PROBLEM DETAILS: Reproduce the listing exactly. Omit pictures.

□ □ □ □

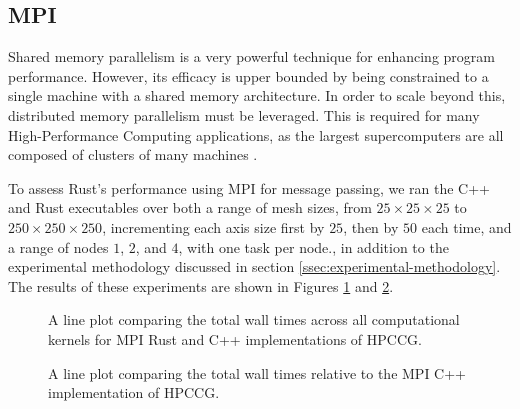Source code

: \subsection{MPI}
\label{ssec:mpi}

Shared memory parallelism is a very powerful technique for enhancing program performance. However, its efficacy is upper bounded by being constrained to a single machine with a shared memory architecture. In order to scale beyond this, distributed memory parallelism must be leveraged. This is required for many High-Performance Computing applications, as the largest supercomputers are all composed of clusters of many machines \cite{HomeTOP500}.

To assess Rust's performance using MPI for message passing, we ran the C++ and Rust executables over both a range of mesh sizes, from $25 \times 25 \times 25$ to $250 \times 250 \times 250$, incrementing each axis size first by $25$, then by $50$ each time, and a range of nodes $1$, $2$, and $4$, with one task per node., in addition to the experimental methodology discussed in section \ref{ssec:experimental-methodology}.
The results of these experiments are shown in Figures \ref{fig:9_mpi_line} and \ref{fig:10_mpi_line_relative}.

\begin{figure}[H]
    \centering
    
    \caption{A line plot comparing the total wall times across all computational kernels for MPI Rust and C++ implementations of HPCCG.}
    \label{fig:9_mpi_line}
\end{figure}

\begin{figure}[H]
    \centering
    
    \caption{A line plot comparing the total wall times relative to the MPI C++ implementation of HPCCG.}
    \label{fig:10_mpi_line_relative}
\end{figure}

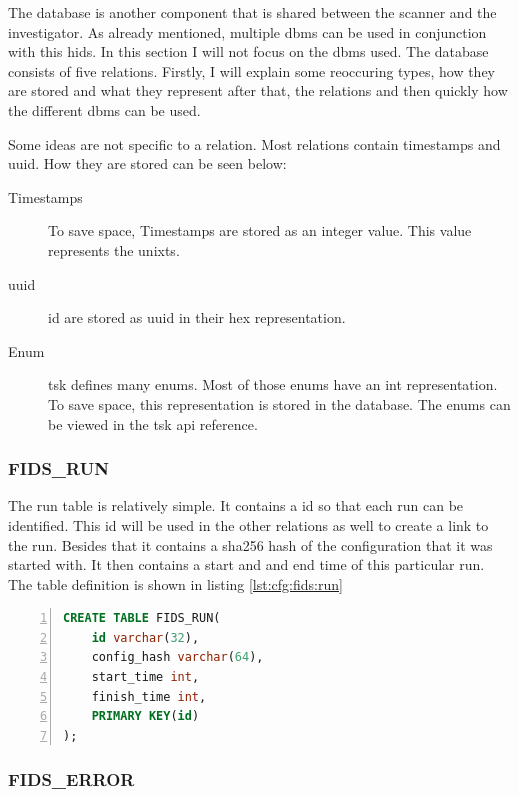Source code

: \documentclass[
	a4paper,					%
	10pt,							%
	twoside,					%
	openright,				%
	notitlepage,			%
	parskip=half,			%
]{scrreprt}					%
\begin{document}
The database is another component that is shared between the scanner and the investigator. As already mentioned, multiple \gls{dbms} can be used in conjunction with this \gls{hids}. In this section I will not focus on the \gls{dbms} used. The database consists of five relations. Firstly, I will explain some reoccuring types, how they are stored and what they represent after that, the relations and then quickly how the different \gls{dbms} can be used. 

Some ideas are not specific to a relation. Most relations contain timestamps and \gls{uuid}. How they are stored can be seen below:

\begin{description}
	\item [Timestamps] To save space, Timestamps are stored as an integer value. This value represents the \gls{unixts}. 
	\item [\gls{uuid}] \gls{id} are stored as \gls{uuid} in their \gls{hex} representation. 
	\item [Enum] \gls{tsk} defines many enums. Most of those enums have an int representation. To save space, this representation is stored in the database. The enums can be viewed in the \gls{tsk} \gls{api} reference. \cite{tsk:file:header}
\end{description}

\subsubsection{FIDS\_RUN}

The run table is relatively simple. It contains a \gls{id} so that each run can be identified. This \gls{id} will be used in the other relations as well to create a link to the run. Besides that it contains a \gls{sha256} hash of the configuration that it was started with. It then contains a start and and end time of this particular run. The table definition is shown in listing \ref{lst:cfg:fids:run}

\begin{lstlisting}[language=sql, numbers=left, caption=Fids Run Table Definition, label=lst:cfg:fids:run]
CREATE TABLE FIDS_RUN(
	id varchar(32), 
	config_hash varchar(64), 
	start_time int, 
	finish_time int, 
	PRIMARY KEY(id)
);
\end{lstlisting}



\subsubsection{FIDS\_ERROR}
\end{document}
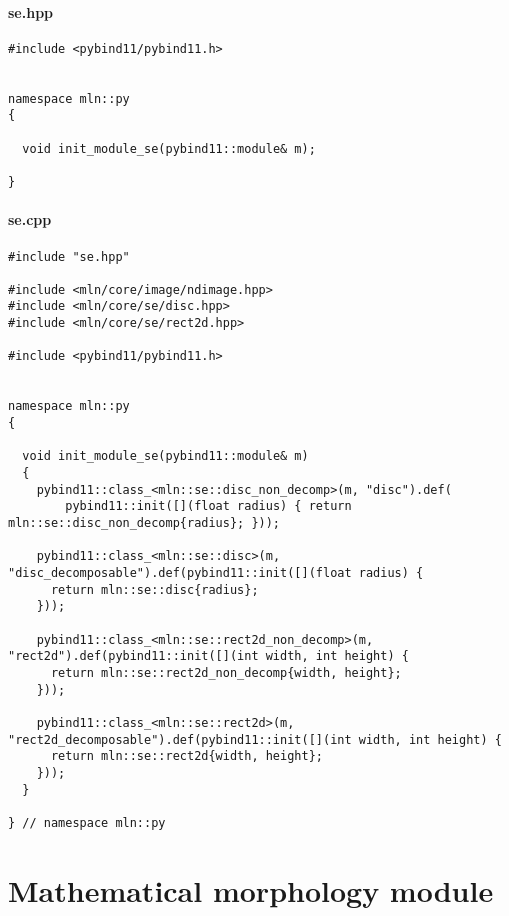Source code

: \paragraph{se.hpp}
\label{appendix:static-dynamic-bridge.se.hpp}

\begin{verbatim}
#include <pybind11/pybind11.h>


namespace mln::py
{

  void init_module_se(pybind11::module& m);

}
\end{verbatim}

\paragraph{se.cpp}
\label{appendix:static-dynamic-bridge.se.cpp}

\begin{verbatim}
#include "se.hpp"

#include <mln/core/image/ndimage.hpp>
#include <mln/core/se/disc.hpp>
#include <mln/core/se/rect2d.hpp>

#include <pybind11/pybind11.h>


namespace mln::py
{

  void init_module_se(pybind11::module& m)
  {
    pybind11::class_<mln::se::disc_non_decomp>(m, "disc").def(
        pybind11::init([](float radius) { return mln::se::disc_non_decomp{radius}; }));

    pybind11::class_<mln::se::disc>(m, "disc_decomposable").def(pybind11::init([](float radius) {
      return mln::se::disc{radius};
    }));

    pybind11::class_<mln::se::rect2d_non_decomp>(m, "rect2d").def(pybind11::init([](int width, int height) {
      return mln::se::rect2d_non_decomp{width, height};
    }));

    pybind11::class_<mln::se::rect2d>(m, "rect2d_decomposable").def(pybind11::init([](int width, int height) {
      return mln::se::rect2d{width, height};
    }));
  }

} // namespace mln::py
\end{verbatim}


\clearpage

\section{Mathematical morphology module}
\label{appendix:static-dynamic-bridge.mm}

□ □ □ □

TASK OUTPUT:
Source code

: \subsection{MPI}
\label{ssec:mpi}

Shared memory parallelism is a very powerful technique for enhancing program performance. However, its efficacy is upper bounded by being constrained to a single machine with a shared memory architecture. In order to scale beyond this, distributed memory parallelism must be leveraged. This is required for many High-Performance Computing applications, as the largest supercomputers are all composed of clusters of many machines \cite{HomeTOP500}.

To assess Rust's performance using MPI for message passing, we ran the C++ and Rust executables over both a range of mesh sizes, from $25 \times 25 \times 25$ to $250 \times 250 \times 250$, incrementing each axis size first by $25$, then by $50$ each time, and a range of nodes $1$, $2$, and $4$, with one task per node., in addition to the experimental methodology discussed in section \ref{ssec:experimental-methodology}.
The results of these experiments are shown in Figures \ref{fig:9_mpi_line} and \ref{fig:10_mpi_line_relative}.

\begin{figure}[H]
    \centering
    
    \caption{A line plot comparing the total wall times across all computational kernels for MPI Rust and C++ implementations of HPCCG.}
    \label{fig:9_mpi_line}
\end{figure}

\begin{figure}[H]
    \centering
    
    \caption{A line plot comparing the total wall times relative to the MPI C++ implementation of HPCCG.}
    \label{fig:10_mpi_line_relative}
\end{figure}

Source code

: \documentclass[
	a4paper,					%
	10pt,							%
	twoside,					%
	openright,				%
	notitlepage,			%
	parskip=half,			%
]{scrreprt}					%
\begin{document}
The database is another component that is shared between the scanner and the investigator. As already mentioned, multiple \gls{dbms} can be used in conjunction with this \gls{hids}. In this section I will not focus on the \gls{dbms} used. The database consists of five relations. Firstly, I will explain some reoccuring types, how they are stored and what they represent after that, the relations and then quickly how the different \gls{dbms} can be used. 

Some ideas are not specific to a relation. Most relations contain timestamps and \gls{uuid}. How they are stored can be seen below:

\begin{description}
	\item [Timestamps] To save space, Timestamps are stored as an integer value. This value represents the \gls{unixts}. 
	\item [\gls{uuid}] \gls{id} are stored as \gls{uuid} in their \gls{hex} representation. 
	\item [Enum] \gls{tsk} defines many enums. Most of those enums have an int representation. To save space, this representation is stored in the database. The enums can be viewed in the \gls{tsk} \gls{api} reference. \cite{tsk:file:header}
\end{description}

\subsubsection{FIDS\_RUN}

The run table is relatively simple. It contains a \gls{id} so that each run can be identified. This \gls{id} will be used in the other relations as well to create a link to the run. Besides that it contains a \gls{sha256} hash of the configuration that it was started with. It then contains a start and and end time of this particular run. The table definition is shown in listing \ref{lst:cfg:fids:run}

\begin{lstlisting}[language=sql, numbers=left, caption=Fids Run Table Definition, label=lst:cfg:fids:run]
CREATE TABLE FIDS_RUN(
	id varchar(32), 
	config_hash varchar(64), 
	start_time int, 
	finish_time int, 
	PRIMARY KEY(id)
);
\end{lstlisting}



\subsubsection{FIDS\_ERROR}
\end{document}
Source code

: \paragraph{se.hpp}
\label{appendix:static-dynamic-bridge.se.hpp}

\begin{verbatim}
#include <pybind11/pybind11.h>


namespace mln::py
{

  void init_module_se(pybind11::module& m);

}
\end{verbatim}

\paragraph{se.cpp}
\label{appendix:static-dynamic-bridge.se.cpp}

\begin{verbatim}
#include "se.hpp"

#include <mln/core/image/ndimage.hpp>
#include <mln/core/se/disc.hpp>
#include <mln/core/se/rect2d.hpp>

#include <pybind11/pybind11.h>


namespace mln::py
{

  void init_module_se(pybind11::module& m)
  {
    pybind11::class_<mln::se::disc_non_decomp>(m, "disc").def(
        pybind11::init([](float radius) { return mln::se::disc_non_decomp{radius}; }));

    pybind11::class_<mln::se::disc>(m, "disc_decomposable").def(pybind11::init([](float radius) {
      return mln::se::disc{radius};
    }));

    pybind11::class_<mln::se::rect2d_non_decomp>(m, "rect2d").def(pybind11::init([](int width, int height) {
      return mln::se::rect2d_non_decomp{width, height};
    }));

    pybind11::class_<mln::se::rect2d>(m, "rect2d_decomposable").def(pybind11::init([](int width, int height) {
      return mln::se::rect2d{width, height};
    }));
  }

} // namespace mln::py
\end{verbatim}


\clearpage

\section{Mathematical morphology module}
\label{appendix:static-dynamic-bridge.mm}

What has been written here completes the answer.